Não há estatísticas que representem a cor da pele, em Portugal. Ou a origem étnica. Não sabemos quantos negros há, nem onde estão, a que classes pertencem, o que fazem, que estudos têm. Sabemos que há cerca de vinte mil angolanos, quarenta mil cabo-verdianos, 17 mil guineenses, dois mil moçambicanos, e dez mil são-tomenses. Mas esses números dizem pouco, não falam dos descendentes de anos e anos da história comum de Portugal com os países africanos que também já o foram…

Esta ideologia estatística tem um lado bom. É sinal de evolução na escala humana não ter de perguntar a alguém de que cor é – ou se acha. Começa-se a perguntar a cor e acaba-se a diferenciar pela cor. Para o bem, mas também para o mal. É o que acontece nos Estados Unidos, onde os grupos étnicos vivem separados – e, dizem os analistas, parte do fenómeno Trump e do facto de ter ganhado as eleições a seguir a Obama tem muito a ver com isso.

Em Portugal, as coisas são diferentes. Temos pelo menos quinhentos anos de idas e vindas. E isso criou misturas, miscigenações, e um outro ambiente social, mais neutro, menos segregado. Com zonas a preto e branco, sim, mas também com muitas outras cinzentas. Há um certo laxismo com que tratamos estas questões, mas também uma predisposição natural para não tornar as diferenças determinantes nas nossas relações com os outros. É como acontece com todas as outras questões da nossa vida comum: nunca somos muito taxativos. Mas também não confrontamos os problemas de frente quando os temos.

Não compro a teoria de que somos todos mais ou menos racistas: no fundo, ou à superfície, uns latentes, outros evidentes. Tenho outra tese: a da distância. Essa que não existe nas camadas sociais e etárias em que negros e brancos convivem diariamente – basta ir a um baile de quizomba num bairro suburbano ou numa discoteca africana para verificar que o racismo não passa por ali, e se há uma réstia dele é a funcionar ao contrário, entre os que não conseguem o menear das ancas que parece vir atrelado à melanina.

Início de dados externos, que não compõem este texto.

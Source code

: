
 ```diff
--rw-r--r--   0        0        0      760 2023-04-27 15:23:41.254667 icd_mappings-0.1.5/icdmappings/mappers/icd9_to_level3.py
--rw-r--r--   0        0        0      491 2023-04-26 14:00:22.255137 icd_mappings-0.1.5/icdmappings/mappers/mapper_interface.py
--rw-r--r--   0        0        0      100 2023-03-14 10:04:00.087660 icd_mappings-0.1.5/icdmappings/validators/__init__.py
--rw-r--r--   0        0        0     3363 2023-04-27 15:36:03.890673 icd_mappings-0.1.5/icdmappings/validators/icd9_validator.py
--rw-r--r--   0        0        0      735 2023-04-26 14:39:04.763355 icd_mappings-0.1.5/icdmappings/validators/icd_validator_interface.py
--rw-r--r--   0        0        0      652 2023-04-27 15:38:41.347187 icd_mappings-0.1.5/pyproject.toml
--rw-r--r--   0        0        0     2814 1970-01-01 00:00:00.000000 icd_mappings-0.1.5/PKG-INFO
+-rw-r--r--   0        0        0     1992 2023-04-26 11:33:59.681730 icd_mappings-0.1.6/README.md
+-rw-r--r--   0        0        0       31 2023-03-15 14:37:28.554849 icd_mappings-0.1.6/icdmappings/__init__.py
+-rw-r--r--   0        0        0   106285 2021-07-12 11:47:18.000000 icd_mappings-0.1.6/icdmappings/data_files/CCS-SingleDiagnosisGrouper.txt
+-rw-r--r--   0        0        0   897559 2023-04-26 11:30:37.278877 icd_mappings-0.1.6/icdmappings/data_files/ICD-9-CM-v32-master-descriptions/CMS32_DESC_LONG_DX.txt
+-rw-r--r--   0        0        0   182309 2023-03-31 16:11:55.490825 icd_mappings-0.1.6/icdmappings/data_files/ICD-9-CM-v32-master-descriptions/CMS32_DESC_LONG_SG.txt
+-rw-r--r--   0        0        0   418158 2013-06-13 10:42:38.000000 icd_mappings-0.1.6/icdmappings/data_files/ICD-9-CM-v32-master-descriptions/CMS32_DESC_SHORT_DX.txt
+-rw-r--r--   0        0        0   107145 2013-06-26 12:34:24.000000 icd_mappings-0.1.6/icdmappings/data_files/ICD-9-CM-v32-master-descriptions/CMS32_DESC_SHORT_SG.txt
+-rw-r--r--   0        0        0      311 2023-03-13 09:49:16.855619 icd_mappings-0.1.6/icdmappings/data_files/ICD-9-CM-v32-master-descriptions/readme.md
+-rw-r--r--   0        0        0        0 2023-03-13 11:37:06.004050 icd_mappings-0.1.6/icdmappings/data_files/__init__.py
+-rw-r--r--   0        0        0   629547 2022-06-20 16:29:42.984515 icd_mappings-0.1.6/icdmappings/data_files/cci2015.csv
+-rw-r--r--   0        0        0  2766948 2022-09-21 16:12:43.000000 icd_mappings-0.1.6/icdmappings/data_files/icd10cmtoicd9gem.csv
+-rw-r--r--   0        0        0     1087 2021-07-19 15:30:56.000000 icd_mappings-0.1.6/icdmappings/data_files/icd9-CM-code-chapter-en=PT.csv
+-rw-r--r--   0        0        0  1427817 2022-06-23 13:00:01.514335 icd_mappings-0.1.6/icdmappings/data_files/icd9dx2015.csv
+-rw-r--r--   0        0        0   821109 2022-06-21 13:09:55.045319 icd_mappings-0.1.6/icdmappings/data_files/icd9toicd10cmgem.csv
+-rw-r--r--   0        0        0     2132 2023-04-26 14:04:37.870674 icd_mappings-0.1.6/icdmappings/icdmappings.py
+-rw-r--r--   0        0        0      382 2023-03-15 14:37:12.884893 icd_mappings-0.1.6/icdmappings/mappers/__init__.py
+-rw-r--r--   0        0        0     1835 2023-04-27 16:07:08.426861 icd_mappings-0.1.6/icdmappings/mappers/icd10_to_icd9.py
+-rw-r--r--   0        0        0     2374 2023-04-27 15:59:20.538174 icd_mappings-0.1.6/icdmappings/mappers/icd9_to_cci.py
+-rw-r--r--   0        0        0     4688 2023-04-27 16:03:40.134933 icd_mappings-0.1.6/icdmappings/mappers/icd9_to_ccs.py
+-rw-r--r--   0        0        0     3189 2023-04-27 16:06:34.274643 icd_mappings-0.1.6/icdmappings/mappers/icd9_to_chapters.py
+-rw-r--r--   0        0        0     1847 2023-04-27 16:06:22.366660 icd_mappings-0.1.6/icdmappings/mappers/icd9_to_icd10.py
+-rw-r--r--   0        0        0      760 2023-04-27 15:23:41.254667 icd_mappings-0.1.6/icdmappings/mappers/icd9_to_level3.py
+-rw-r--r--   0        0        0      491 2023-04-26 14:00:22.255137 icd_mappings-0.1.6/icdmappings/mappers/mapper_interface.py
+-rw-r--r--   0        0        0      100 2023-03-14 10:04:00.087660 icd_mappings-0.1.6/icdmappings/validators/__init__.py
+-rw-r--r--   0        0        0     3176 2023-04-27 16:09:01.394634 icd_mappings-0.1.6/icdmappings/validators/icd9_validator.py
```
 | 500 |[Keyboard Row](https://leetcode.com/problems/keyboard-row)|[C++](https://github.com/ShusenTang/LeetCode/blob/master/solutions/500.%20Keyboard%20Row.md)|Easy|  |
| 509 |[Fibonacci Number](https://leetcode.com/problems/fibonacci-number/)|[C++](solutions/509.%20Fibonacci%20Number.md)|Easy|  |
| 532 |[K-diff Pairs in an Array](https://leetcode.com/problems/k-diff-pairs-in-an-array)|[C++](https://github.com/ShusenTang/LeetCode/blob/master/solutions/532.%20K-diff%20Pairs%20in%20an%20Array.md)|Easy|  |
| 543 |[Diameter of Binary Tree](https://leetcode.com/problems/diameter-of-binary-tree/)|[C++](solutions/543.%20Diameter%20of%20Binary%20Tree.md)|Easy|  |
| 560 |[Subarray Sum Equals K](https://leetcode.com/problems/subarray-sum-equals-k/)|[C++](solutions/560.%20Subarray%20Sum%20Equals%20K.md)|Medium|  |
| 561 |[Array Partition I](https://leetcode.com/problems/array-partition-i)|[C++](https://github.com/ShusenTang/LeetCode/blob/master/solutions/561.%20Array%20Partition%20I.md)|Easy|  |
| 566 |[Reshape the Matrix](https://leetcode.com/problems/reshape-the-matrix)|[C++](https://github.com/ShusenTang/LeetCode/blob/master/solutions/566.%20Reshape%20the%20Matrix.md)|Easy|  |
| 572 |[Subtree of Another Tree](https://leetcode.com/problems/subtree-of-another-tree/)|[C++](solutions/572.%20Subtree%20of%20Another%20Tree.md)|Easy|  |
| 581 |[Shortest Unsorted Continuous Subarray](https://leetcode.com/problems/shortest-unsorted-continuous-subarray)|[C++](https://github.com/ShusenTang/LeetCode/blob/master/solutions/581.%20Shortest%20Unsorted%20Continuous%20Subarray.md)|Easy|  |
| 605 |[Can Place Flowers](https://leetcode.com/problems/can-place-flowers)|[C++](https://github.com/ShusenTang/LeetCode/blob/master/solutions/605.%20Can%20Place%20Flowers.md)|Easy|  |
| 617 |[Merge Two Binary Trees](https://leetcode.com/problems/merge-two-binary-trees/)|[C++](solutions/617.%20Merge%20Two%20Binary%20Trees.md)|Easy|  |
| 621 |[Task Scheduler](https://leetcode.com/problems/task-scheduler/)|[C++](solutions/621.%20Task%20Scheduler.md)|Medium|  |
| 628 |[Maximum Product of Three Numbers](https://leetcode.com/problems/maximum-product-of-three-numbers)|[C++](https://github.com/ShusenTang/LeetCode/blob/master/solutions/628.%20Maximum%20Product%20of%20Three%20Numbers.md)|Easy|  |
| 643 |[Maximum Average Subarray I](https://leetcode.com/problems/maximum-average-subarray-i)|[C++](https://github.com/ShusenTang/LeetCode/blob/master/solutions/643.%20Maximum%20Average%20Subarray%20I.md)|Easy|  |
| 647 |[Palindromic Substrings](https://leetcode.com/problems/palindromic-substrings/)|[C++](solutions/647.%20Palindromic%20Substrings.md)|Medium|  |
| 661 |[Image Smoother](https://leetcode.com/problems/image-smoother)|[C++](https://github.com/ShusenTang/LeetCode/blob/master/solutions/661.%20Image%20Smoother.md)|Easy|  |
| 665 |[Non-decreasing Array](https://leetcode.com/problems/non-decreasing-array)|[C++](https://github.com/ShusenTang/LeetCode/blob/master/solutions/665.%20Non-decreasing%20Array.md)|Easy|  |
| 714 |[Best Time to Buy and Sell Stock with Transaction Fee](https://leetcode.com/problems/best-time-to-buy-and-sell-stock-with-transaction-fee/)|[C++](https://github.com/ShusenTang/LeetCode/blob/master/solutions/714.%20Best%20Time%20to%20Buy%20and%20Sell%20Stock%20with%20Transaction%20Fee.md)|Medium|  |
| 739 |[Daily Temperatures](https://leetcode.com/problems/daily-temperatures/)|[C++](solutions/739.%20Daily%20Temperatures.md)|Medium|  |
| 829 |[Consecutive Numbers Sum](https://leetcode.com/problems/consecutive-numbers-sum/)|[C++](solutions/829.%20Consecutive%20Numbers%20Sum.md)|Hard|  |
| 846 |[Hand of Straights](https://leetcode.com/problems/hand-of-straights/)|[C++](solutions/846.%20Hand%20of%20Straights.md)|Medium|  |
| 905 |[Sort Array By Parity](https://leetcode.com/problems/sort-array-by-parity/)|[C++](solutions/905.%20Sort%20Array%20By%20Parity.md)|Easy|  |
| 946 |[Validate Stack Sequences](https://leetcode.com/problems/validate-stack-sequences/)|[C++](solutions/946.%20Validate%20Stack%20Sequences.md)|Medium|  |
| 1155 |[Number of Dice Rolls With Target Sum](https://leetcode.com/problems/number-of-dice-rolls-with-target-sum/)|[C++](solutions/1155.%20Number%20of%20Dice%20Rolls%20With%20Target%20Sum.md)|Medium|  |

Cenário diferente é o que é refletido pela comunicação social. Portugal é um país de brancos, na televisão e nos jornais. E isso é o reflexo do facto de Portugal ser um país de brancos na política, na economia, na ciência e em todos os lugares onde cada vez mais só chegam as elites, num sistema de reprodução social desgastado que não dá lugar à renovação ou à evolução, muito menos à integração. Já agora, na própria comunicação social – onde os negros raramente são pivôs e muito frequentemente aparecem associados a coisas negativas como assaltos e gangues.

Os portugueses não são racistas. O que determina algum grau de estranheza é a distância socioeconómica a que estão uns dos outros. A estranheza é parte integrante do processo social. E é aqui que reside o lado mau das estatísticas não discriminatórias – não as havendo não há análise, nem a assunção de que Portugal sim, tem um problema racial. Não havendo problema, ninguém procura solução. Já que andamos a falar tanto de responsabilidades políticas várias, esta é mais uma prova da falência da política e do Estado.